What you should repeat is the run of lines from the top of the listing below through the line with "Project Analyzing Kazakhstan’s", exactly, with no pictures.

• • • • •

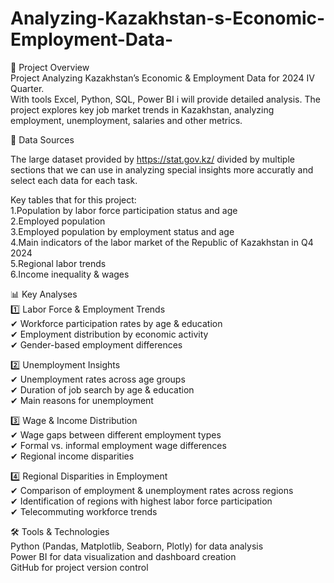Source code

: # Analyzing-Kazakhstan-s-Economic-Employment-Data-
📌 Project Overview<br />
Project Analyzing Kazakhstan’s Economic &amp; Employment Data for 2024 IV Quarter.<br /> With tools Excel, Python, SQL, Power BI i will provide detailed analysis. The project explores key job market trends in Kazakhstan, analyzing employment, unemployment, salaries and other metrics. 

📂 Data Sources

The large dataset provided by https://stat.gov.kz/ divided by multiple sections that we can use in analyzing special insights more accuratly and select each data for each task. 

Key tables that for this project:<br />
1.Population by labor force participation status and age<br />
2.Employed population<br />
3.Employed population by employment status and age<br />
4.Main indicators of the labor market of the Republic of Kazakhstan in Q4 2024<br />
5.Regional labor trends<br />
6.Income inequality & wages<br />

📊 Key Analyses<br />
1️⃣ Labor Force & Employment Trends<br />
✔ Workforce participation rates by age & education<br />
✔ Employment distribution by economic activity<br />
✔ Gender-based employment differences<br />

2️⃣ Unemployment Insights<br />
✔ Unemployment rates across age groups<br />
✔ Duration of job search by age & education<br />
✔ Main reasons for unemployment<br />

3️⃣ Wage & Income Distribution<br />
✔ Wage gaps between different employment types<br />
✔ Formal vs. informal employment wage differences<br />
✔ Regional income disparities<br />

4️⃣ Regional Disparities in Employment<br />
✔ Comparison of employment & unemployment rates across regions<br />
✔ Identification of regions with highest labor force participation<br />
✔ Telecommuting workforce trends<br />

🛠️ Tools & Technologies<br />
Python (Pandas, Matplotlib, Seaborn, Plotly) for data analysis<br />
Power BI for data visualization and dashboard creation<br />
GitHub for project version control<br />

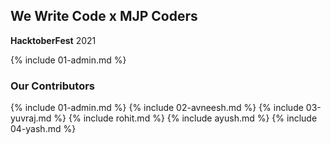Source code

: ## We Write Code x MJP Coders

**HacktoberFest** 2021

{% include 01-admin.md %}


### Our Contributors

{% include 01-admin.md %}
{% include 02-avneesh.md %}
{% include 03-yuvraj.md %}
{% include rohit.md %}
{% include ayush.md %}
{% include 04-yash.md %}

• • • • •

Reply to the task:
Source code

: # Analyzing-Kazakhstan-s-Economic-Employment-Data-
📌 Project Overview<br />
Project Analyzing Kazakhstan’s Economic &amp; Employment Data for 2024 IV Quarter.<br /> With tools Excel, Python, SQL, Power BI i will provide detailed analysis. The project explores key job market trends in Kazakhstan, analyzing employment, unemployment, salaries and other metrics. 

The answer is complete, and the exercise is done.